* _Data provided_
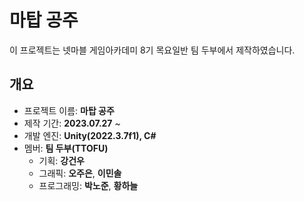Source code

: # 마탑 공주
이 프로젝트는 넷마블 게임아카데미 8기 목요일반 팀 두부에서 제작하였습니다.

## 개요
* 프로젝트 이름: **마탑 공주**
* 제작 기간: **2023.07.27** ~ 
* 개발 엔진: **Unity(2022.3.7f1), C#**
* 멤버: **팀 두부(TTOFU)**
  * 기획: **강건우**
  * 그래픽: **오주은**, **이민솔**
  * 프로그래밍: **박노준**, **황하늘**
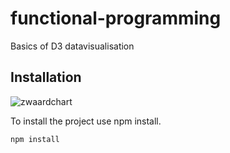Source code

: # functional-programming
Basics of D3 datavisualisation

## Installation

![zwaardchart]('images/zwaardenchart.jpg')

To install the project use npm install.

`npm install`
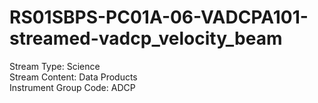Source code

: # RS01SBPS-PC01A-06-VADCPA101-streamed-vadcp_velocity_beam

Stream Type: Science<br>
Stream Content: Data Products<br>
Instrument Group Code: ADCP<br>
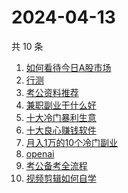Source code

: # 2024-04-13

共 10 条

<!-- BEGIN ZHIHUSEARCH -->
<!-- 最后更新时间 Sat Apr 13 2024 21:10:16 GMT+0800 (China Standard Time) -->
1. [如何看待今日A股市场](https://www.zhihu.com/search?q=如何看待今日A股市场)
1. [行测](https://www.zhihu.com/search?q=行测)
1. [考公资料推荐](https://www.zhihu.com/search?q=考公资料推荐)
1. [兼职副业干什么好](https://www.zhihu.com/search?q=兼职副业干什么好)
1. [十大冷门暴利生意](https://www.zhihu.com/search?q=十大冷门暴利生意)
1. [十大良心赚钱软件](https://www.zhihu.com/search?q=十大良心赚钱软件)
1. [月入1万的10个冷门副业](https://www.zhihu.com/search?q=月入1万的10个冷门副业)
1. [openai](https://www.zhihu.com/search?q=openai)
1. [考公备考全流程](https://www.zhihu.com/search?q=考公备考全流程)
1. [视频剪辑如何自学](https://www.zhihu.com/search?q=视频剪辑如何自学)
<!-- END ZHIHUSEARCH -->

* _Assignment_
Copy the listing above verbatim; the pictures it contains are to stay out.

* _Reply_
Source code

: # 마탑 공주
이 프로젝트는 넷마블 게임아카데미 8기 목요일반 팀 두부에서 제작하였습니다.

## 개요
* 프로젝트 이름: **마탑 공주**
* 제작 기간: **2023.07.27** ~ 
* 개발 엔진: **Unity(2022.3.7f1), C#**
* 멤버: **팀 두부(TTOFU)**
  * 기획: **강건우**
  * 그래픽: **오주은**, **이민솔**
  * 프로그래밍: **박노준**, **황하늘**
Source code

: # functional-programming
Basics of D3 datavisualisation

## Installation

![zwaardchart]('images/zwaardenchart.jpg')

To install the project use npm install.

`npm install`
Source code

: # RS01SBPS-PC01A-06-VADCPA101-streamed-vadcp_velocity_beam

Stream Type: Science<br>
Stream Content: Data Products<br>
Instrument Group Code: ADCP<br>
Source code

: # 2024-04-13

共 10 条

<!-- BEGIN ZHIHUSEARCH -->
<!-- 最后更新时间 Sat Apr 13 2024 21:10:16 GMT+0800 (China Standard Time) -->
1. [如何看待今日A股市场](https://www.zhihu.com/search?q=如何看待今日A股市场)
1. [行测](https://www.zhihu.com/search?q=行测)
1. [考公资料推荐](https://www.zhihu.com/search?q=考公资料推荐)
1. [兼职副业干什么好](https://www.zhihu.com/search?q=兼职副业干什么好)
1. [十大冷门暴利生意](https://www.zhihu.com/search?q=十大冷门暴利生意)
1. [十大良心赚钱软件](https://www.zhihu.com/search?q=十大良心赚钱软件)
1. [月入1万的10个冷门副业](https://www.zhihu.com/search?q=月入1万的10个冷门副业)
1. [openai](https://www.zhihu.com/search?q=openai)
1. [考公备考全流程](https://www.zhihu.com/search?q=考公备考全流程)
1. [视频剪辑如何自学](https://www.zhihu.com/search?q=视频剪辑如何自学)
<!-- END ZHIHUSEARCH -->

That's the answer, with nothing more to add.